6. iModulon Thresholds

iModulon thresholds are computed using an outlier test (See Methods section “Determination of the gene coefficient threshold” in Sastry et al 2019). This outlier test relies on the D’Agostino test statistic.

However, if you are working with an understudied organism, we recommend setting the thresholds using the K-means method when creating the :class:~pymodulon.core.IcaData object.

[1]:
from pymodulon.example_data import load_ecoli_data
from pymodulon.core import IcaData
[2]:
ica_data = load_ecoli_data()

6.1. Setting the threshold method

You can choose between the D’Agostino or K-means method of thresholding when creating the :class:~pymodulon.core.IcaData object.

[3]:
test_data = IcaData(ica_data.M,
                    ica_data.A,
                    trn=ica_data.trn,
                    threshold_method='dagostino')

test_data.thresholds['ArgR']
WARNING:root:Using the default dagostino_cutoff of 550. This may not be optimal for your dataset. Use ica_data.reoptimize_thresholds() to find the optimal threshold.
[3]:
0.0804412723

A higher D’Agostino cutoff leads to higher thresholds. The default is 550.

[4]:
test_data = IcaData(ica_data.M,
                    ica_data.A,
                    trn=ica_data.trn,
                    threshold_method='dagostino',
                    dagostino_cutoff=5000)

test_data.thresholds['ArgR']
[4]:
0.26879279035000003

To search for the optimal D’Agostino cutoff, set optimize_cutoff=True. To demonstrate this, we created a mini IcaData object since optimizing the cutoff can take 2-3 minutes.

[5]:
test_data = IcaData(ica_data.M.iloc[:,:10],
                    ica_data.A.iloc[:10,:],
                    trn=ica_data.trn,
                    threshold_method='dagostino',
                    optimize_cutoff=True)

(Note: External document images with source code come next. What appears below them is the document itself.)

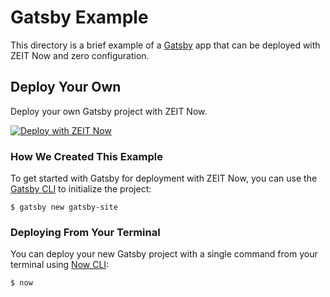 # Gatsby Example

This directory is a brief example of a [Gatsby](https://www.gatsbyjs.org/) app that can be deployed with ZEIT Now and zero configuration.

## Deploy Your Own

Deploy your own Gatsby project with ZEIT Now.

[![Deploy with ZEIT Now](https://zeit.co/button)](https://zeit.co/new/project?template=https://github.com/zeit/now-examples/tree/master/gatsby)

### How We Created This Example

To get started with Gatsby for deployment with ZEIT Now, you can use the [Gatsby CLI](https://www.gatsbyjs.org/docs/gatsby-cli/) to initialize the project:

```shell
$ gatsby new gatsby-site
```

### Deploying From Your Terminal

You can deploy your new Gatsby project with a single command from your terminal using [Now CLI](/download):

```shell
$ now
```
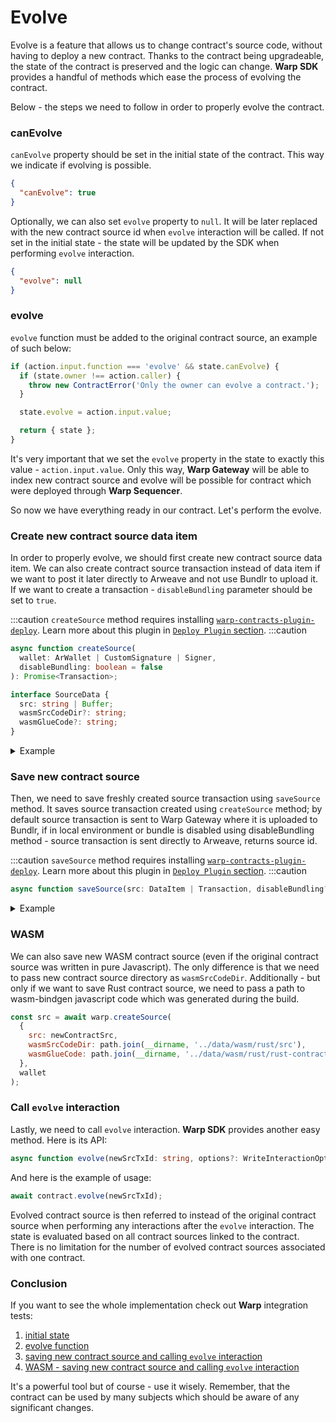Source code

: # Evolve

Evolve is a feature that allows us to change contract's source code, without having to deploy a new contract. Thanks to the contract being upgradeable, the state of the contract is preserved and the logic can change. **Warp SDK** provides a handful of methods which ease the process of evolving the contract.

Below - the steps we need to follow in order to properly evolve the contract.

### canEvolve

`canEvolve` property should be set in the initial state of the contract. This way we indicate if evolving is possible.

```json
{
  "canEvolve": true
}
```

Optionally, we can also set `evolve` property to `null`. It will be later replaced with the new contract source id when `evolve` interaction will be called. If not set in the initial state - the state will be updated by the SDK when performing `evolve` interaction.

```json
{
  "evolve": null
}
```

### evolve

`evolve` function must be added to the original contract source, an example of such below:

```js
if (action.input.function === 'evolve' && state.canEvolve) {
  if (state.owner !== action.caller) {
    throw new ContractError('Only the owner can evolve a contract.');
  }

  state.evolve = action.input.value;

  return { state };
}
```

It's very important that we set the `evolve` property in the state to exactly this value - `action.input.value`. Only this way, **Warp Gateway** will be able to index new contract source and evolve will be possible for contract which were deployed through **Warp Sequencer**.

So now we have everything ready in our contract. Let's perform the evolve.

### Create new contract source data item

In order to properly evolve, we should first create new contract source data item. We can also create contract source transaction instead of data item if we want to post it later directly to Arweave and not use Bundlr to upload it. If we want to create a transaction - `disableBundling` parameter should be set to `true`.

:::caution
`createSource` method requires installing [`warp-contracts-plugin-deploy`](https://www.npmjs.com/package/warp-contracts-plugin-deploy). Learn more about this plugin in [`Deploy Plugin` section](/docs/sdk/advanced/plugins/deployment).
:::caution

```typescript
async function createSource(
  wallet: ArWallet | CustomSignature | Signer,
  disableBundling: boolean = false
): Promise<Transaction>;
```

```typescript
interface SourceData {
  src: string | Buffer;
  wasmSrcCodeDir?: string;
  wasmGlueCode?: string;
}
```

<details>
  <summary>Example</summary>

```typescript
import { DeployPlugin } from 'warp-contracts-plugin-deploy';
import { WarpFactory } from 'warp-contracts';

const wallet = JSON.parse(fs.readFileSync('<path_to_wallet>', 'utf-8'));
const contractSrc = fs.readFileSync(path.join('<path_to_your_contract.js>'), 'utf8');

const warp = WarpFactory.forMainnet().use(new DeployPlugin());
const newSource = await warp.createSource({ src: contractSrc}, new ArweaveSigner(wallet));
```

</details>

### Save new contract source

Then, we need to save freshly created source transaction using `saveSource` method. It saves source transaction created using `createSource` method; by default source transaction is sent to Warp Gateway where it is uploaded to Bundlr, if in local environment or bundle is disabled using disableBundling method - source transaction is sent directly to Arweave, returns source id.

:::caution
`saveSource` method requires installing [`warp-contracts-plugin-deploy`](https://www.npmjs.com/package/warp-contracts-plugin-deploy). Learn more about this plugin in [`Deploy Plugin` section](/docs/sdk/advanced/plugins/deployment).
:::caution

```ts
async function saveSource(src: DataItem | Transaction, disableBundling?: boolean): Promise<string>;
```

<details>
  <summary>Example</summary>

```typescript
import { DeployPlugin } from 'warp-contracts-plugin-deploy';
import { WarpFactory } from 'warp-contracts';

const warp = WarpFactory.forMainnet().use(new DeployPlugin());
const newSrcId = await warp.saveSource(src);
```

</details>

### WASM

We can also save new WASM contract source (even if the original contract source was written in pure Javascript). The only difference is that we need to pass new contract source directory as `wasmSrcCodeDir`. Additionally - but only if we want to save Rust contract source, we need to pass a path to wasm-bindgen javascript code which was generated during the build.

```js
const src = await warp.createSource(
  {
    src: newContractSrc,
    wasmSrcCodeDir: path.join(__dirname, '../data/wasm/rust/src'),
    wasmGlueCode: path.join(__dirname, '../data/wasm/rust/rust-contract.js'),
  },
  wallet
);
```

### Call `evolve` interaction

Lastly, we need to call `evolve` interaction. **Warp SDK** provides another easy method. Here is its API:

```ts
async function evolve(newSrcTxId: string, options?: WriteInteractionOptions): Promise<WriteInteractionResponse | null>;
```

And here is the example of usage:

```js
await contract.evolve(newSrcTxId);
```

Evolved contract source is then referred to instead of the original contract source when performing any interactions after the `evolve` interaction. The state is evaluated based on all contract sources linked to the contract. There is no limitation for the number of evolved contract sources associated with one contract.

### Conclusion

If you want to see the whole implementation check out **Warp** integration tests:

1. [initial state](https://github.com/warp-contracts/warp/blob/main/src/__tests__/integration/data/token-pst.json)
2. [evolve function](https://github.com/warp-contracts/warp/blob/main/src/__tests__/integration/data/token-pst.js#L84)
3. [saving new contract source and calling `evolve` interaction](https://github.com/warp-contracts/warp/blob/main/src/__tests__/integration/data/token-pst.js#L84)
4. [WASM - saving new contract source and calling `evolve` interaction](https://github.com/warp-contracts/warp/blob/main/src/__tests__/integration/wasm/rust-deploy-write-read.test.ts#L228)

It's a powerful tool but of course - use it wisely. Remember, that the contract can be used by many subjects which should be aware of any significant changes.
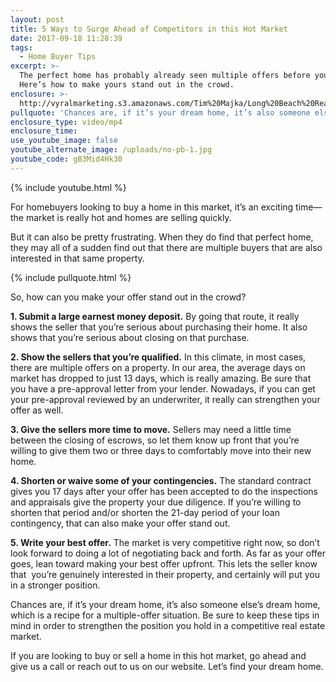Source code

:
 ```yaml
---
layout: post
title: 5 Ways to Surge Ahead of Competitors in this Hot Market
date: 2017-09-18 11:28:39
tags:
  - Home Buyer Tips
excerpt: >-
  The perfect home has probably already seen multiple offers before yours.
  Here’s how to make yours stand out in the crowd.
enclosure: >-
  http://vyralmarketing.s3.amazonaws.com/Tim%20Majka/Long%20Beach%20Real%20Estate%20Agent-%205%20Ways%20to%20Surge%20Ahead%20of%20Competitors%20in%20this%20Hot%20Market.mp4
pullquote: 'Chances are, if it’s your dream home, it’s also someone else’s dream home.'
enclosure_type: video/mp4
enclosure_time:
use_youtube_image: false
youtube_alternate_image: /uploads/no-pb-1.jpg
youtube_code: gB3Mid4Hk30
---
```



{% include youtube.html %}

For homebuyers looking to buy a home in this market, it’s an exciting time—the market is really hot and homes are selling quickly.

But it can also be pretty frustrating. When they do find that perfect home, they may all of a sudden find out that there are multiple buyers that are also interested in that same property.

{% include pullquote.html %}

So, how can you make your offer stand out in the crowd?

**1. Submit a large earnest money deposit.** By going that route, it really shows the seller that you’re serious about purchasing their home. It also shows that you’re serious about closing on that purchase.

**2. Show the sellers that you’re qualified.** In this climate, in most cases, there are multiple offers on a property. In our area, the average days on market has dropped to just 13 days, which is really amazing. Be sure that you have a pre-approval letter from your lender. Nowadays, if you can get your pre-approval reviewed by an underwriter, it really can strengthen your offer as well.

**3. Give the sellers more time to move.** Sellers may need a little time between the closing of escrows, so let them know up front that you’re willing to give them two or three days to comfortably move into their new home.

**4. Shorten or waive some of your contingencies.** The standard contract gives you 17 days after your offer has been accepted to do the inspections and appraisals give the property your due diligence. If you’re willing to shorten that period and/or shorten the 21-day period of your loan contingency, that can also make your offer stand out.

**5. Write your best offer.** The market is very competitive right now, so don’t look forward to doing a lot of negotiating back and forth. As far as your offer goes, lean toward making your best offer upfront. This lets the seller know that &nbsp;you’re genuinely interested in their property, and certainly will put you in a stronger position.

Chances are, if it’s your dream home, it’s also someone else’s dream home, which is a recipe for a multiple-offer situation. Be sure to keep these tips in mind in order to strengthen the position you hold in a competitive real estate market.

If you are looking to buy or sell a home in this hot market, go ahead and give us a call or reach out to us on our website. Let’s find your dream home.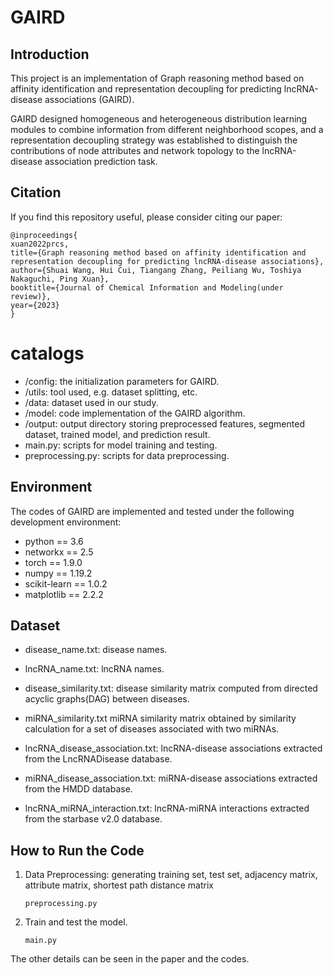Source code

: # GAIRD

## Introduction
This project is an implementation of Graph reasoning method based on affinity identification and representation decoupling for predicting lncRNA-disease associations (GAIRD).

GAIRD designed homogeneous and heterogeneous distribution learning modules to combine information from different neighborhood scopes, and a representation decoupling strategy was established to distinguish the contributions of node attributes and network topology to the lncRNA-disease association prediction task.

## Citation
If you find this repository useful, please consider citing our paper:
```
@inproceedings{
xuan2022prcs,
title={Graph reasoning method based on affinity identification and representation decoupling for predicting lncRNA-disease associations},
author={Shuai Wang, Hui Cui, Tiangang Zhang, Peiliang Wu, Toshiya Nakaguchi, Ping Xuan},
booktitle={Journal of Chemical Information and Modeling(under review)},
year={2023}
}
```

# catalogs

* /config: the initialization parameters for GAIRD.
* /utils: tool used, e.g. dataset splitting, etc.
* /data: dataset used in our study.
* /model: code implementation of the GAIRD algorithm.
* /output: output directory storing preprocessed features, segmented dataset, trained model, and prediction result.
* main.py: scripts for model training and testing.
* preprocessing.py: scripts for data preprocessing.

## Environment
The codes of GAIRD are implemented and tested under the following development environment:

* python == 3.6 <br>
* networkx == 2.5 <br>
* torch == 1.9.0 <br>
* numpy == 1.19.2 <br>
* scikit-learn == 1.0.2 <br>
* matplotlib == 2.2.2 <br>

## Dataset
* disease_name.txt: disease names.


* lncRNA_name.txt: lncRNA names.


* disease_similarity.txt: disease similarity matrix computed from directed acyclic graphs(DAG) between diseases.


* miRNA_similarity.txt miRNA similarity matrix obtained by similarity calculation for a set of diseases associated with two miRNAs.


* lncRNA_disease_association.txt: lncRNA-disease associations extracted from the LncRNADisease database.


* miRNA_disease_association.txt: miRNA-disease associations extracted from the HMDD database.


* lncRNA_miRNA_interaction.txt: lncRNA-miRNA interactions extracted from the starbase v2.0 database.


## How to Run the Code
1. Data Preprocessing: generating training set, test set, adjacency matrix, attribute matrix, shortest path distance matrix
    ```
    preprocessing.py
    ```
2. Train and test the model.
    ```
    main.py
    ```

The other details can be seen in the paper and the codes.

test_data.thresholds['ArgR']
WARNING:root:Optimizing iModulon thresholds, may take 2-3 minutes...
[5]:
0.0945705206

The K-means method is a non-parametric threshold estimation method and is the default if no TRN is supplied. Although the thresholds are fairly close to the D’Agostino method, the D’Agostino method produces the highest accuracy iModulons.

[6]:
test_data = IcaData(ica_data.M,
                    ica_data.A,
                    threshold_method='kmeans')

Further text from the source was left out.